- **WORK INSTRUCTIONS**: Verbatim copy without images: repeat the records in full.

- **EXTRACTED ENTRIES**:

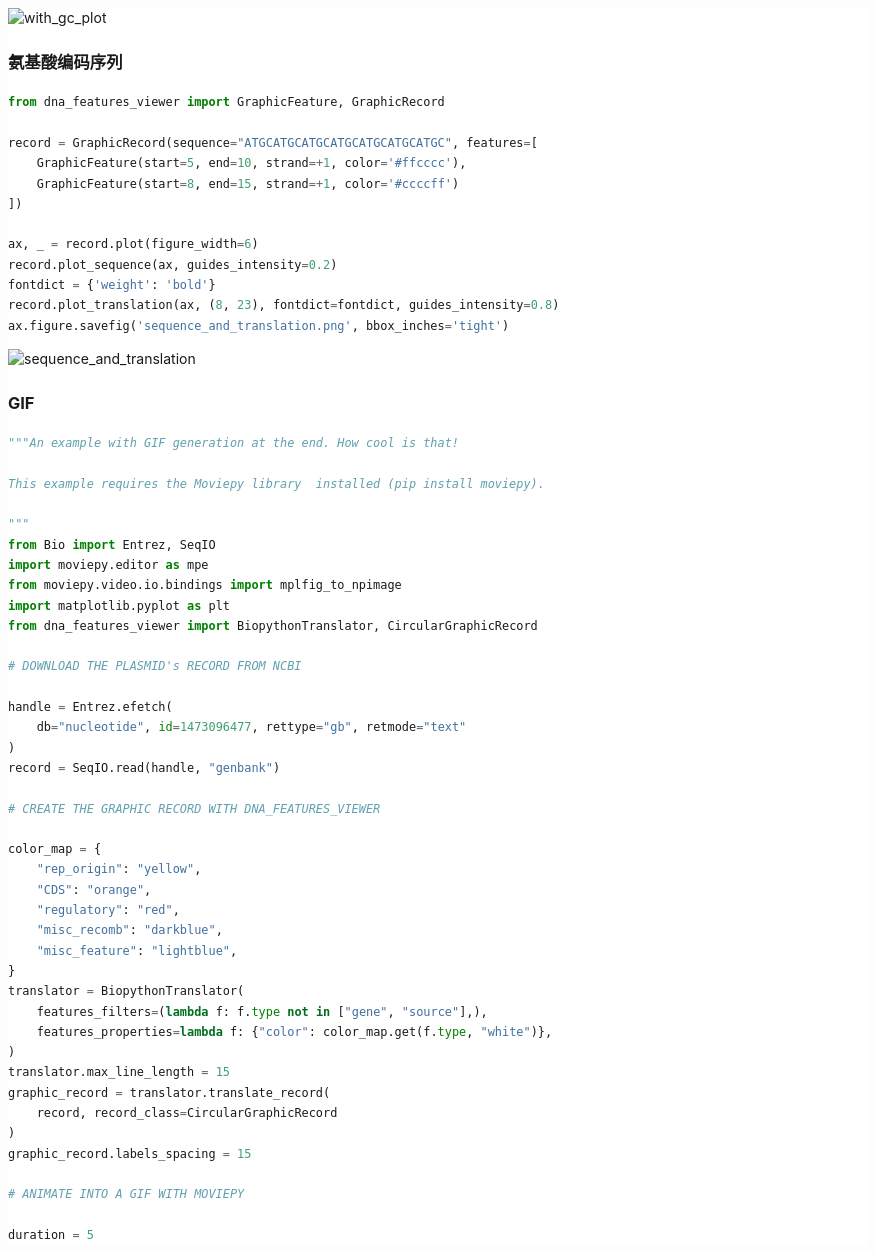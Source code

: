 ![with_gc_plot](https://edinburgh-genome-foundry.github.io/DnaFeaturesViewer/_images/with_gc_plot.png)

### 氨基酸编码序列

```python
from dna_features_viewer import GraphicFeature, GraphicRecord

record = GraphicRecord(sequence="ATGCATGCATGCATGCATGCATGCATGC", features=[
    GraphicFeature(start=5, end=10, strand=+1, color='#ffcccc'),
    GraphicFeature(start=8, end=15, strand=+1, color='#ccccff')
])

ax, _ = record.plot(figure_width=6)
record.plot_sequence(ax, guides_intensity=0.2)
fontdict = {'weight': 'bold'}
record.plot_translation(ax, (8, 23), fontdict=fontdict, guides_intensity=0.8)
ax.figure.savefig('sequence_and_translation.png', bbox_inches='tight')
```

![sequence_and_translation](https://edinburgh-genome-foundry.github.io/DnaFeaturesViewer/_images/sequence_and_translation.png)

### GIF

```python
"""An example with GIF generation at the end. How cool is that!

This example requires the Moviepy library  installed (pip install moviepy).

"""
from Bio import Entrez, SeqIO
import moviepy.editor as mpe
from moviepy.video.io.bindings import mplfig_to_npimage
import matplotlib.pyplot as plt
from dna_features_viewer import BiopythonTranslator, CircularGraphicRecord

# DOWNLOAD THE PLASMID's RECORD FROM NCBI

handle = Entrez.efetch(
    db="nucleotide", id=1473096477, rettype="gb", retmode="text"
)
record = SeqIO.read(handle, "genbank")

# CREATE THE GRAPHIC RECORD WITH DNA_FEATURES_VIEWER

color_map = {
    "rep_origin": "yellow",
    "CDS": "orange",
    "regulatory": "red",
    "misc_recomb": "darkblue",
    "misc_feature": "lightblue",
}
translator = BiopythonTranslator(
    features_filters=(lambda f: f.type not in ["gene", "source"],),
    features_properties=lambda f: {"color": color_map.get(f.type, "white")},
)
translator.max_line_length = 15
graphic_record = translator.translate_record(
    record, record_class=CircularGraphicRecord
)
graphic_record.labels_spacing = 15

# ANIMATE INTO A GIF WITH MOVIEPY

duration = 5
```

- **OUTPUT FOR THIS EXERCISE**:
Source code

: ![with_gc_plot](https://edinburgh-genome-foundry.github.io/DnaFeaturesViewer/_images/with_gc_plot.png)

### 氨基酸编码序列

```python
from dna_features_viewer import GraphicFeature, GraphicRecord

record = GraphicRecord(sequence="ATGCATGCATGCATGCATGCATGCATGC", features=[
    GraphicFeature(start=5, end=10, strand=+1, color='#ffcccc'),
    GraphicFeature(start=8, end=15, strand=+1, color='#ccccff')
])

ax, _ = record.plot(figure_width=6)
record.plot_sequence(ax, guides_intensity=0.2)
fontdict = {'weight': 'bold'}
record.plot_translation(ax, (8, 23), fontdict=fontdict, guides_intensity=0.8)
ax.figure.savefig('sequence_and_translation.png', bbox_inches='tight')
```

![sequence_and_translation](https://edinburgh-genome-foundry.github.io/DnaFeaturesViewer/_images/sequence_and_translation.png)

### GIF

```python
"""An example with GIF generation at the end. How cool is that!

This example requires the Moviepy library  installed (pip install moviepy).

"""
from Bio import Entrez, SeqIO
import moviepy.editor as mpe
from moviepy.video.io.bindings import mplfig_to_npimage
import matplotlib.pyplot as plt
from dna_features_viewer import BiopythonTranslator, CircularGraphicRecord

# DOWNLOAD THE PLASMID's RECORD FROM NCBI

handle = Entrez.efetch(
    db="nucleotide", id=1473096477, rettype="gb", retmode="text"
)
record = SeqIO.read(handle, "genbank")

# CREATE THE GRAPHIC RECORD WITH DNA_FEATURES_VIEWER

color_map = {
    "rep_origin": "yellow",
    "CDS": "orange",
    "regulatory": "red",
    "misc_recomb": "darkblue",
    "misc_feature": "lightblue",
}
translator = BiopythonTranslator(
    features_filters=(lambda f: f.type not in ["gene", "source"],),
    features_properties=lambda f: {"color": color_map.get(f.type, "white")},
)
translator.max_line_length = 15
graphic_record = translator.translate_record(
    record, record_class=CircularGraphicRecord
)
graphic_record.labels_spacing = 15

# ANIMATE INTO A GIF WITH MOVIEPY

duration = 5
```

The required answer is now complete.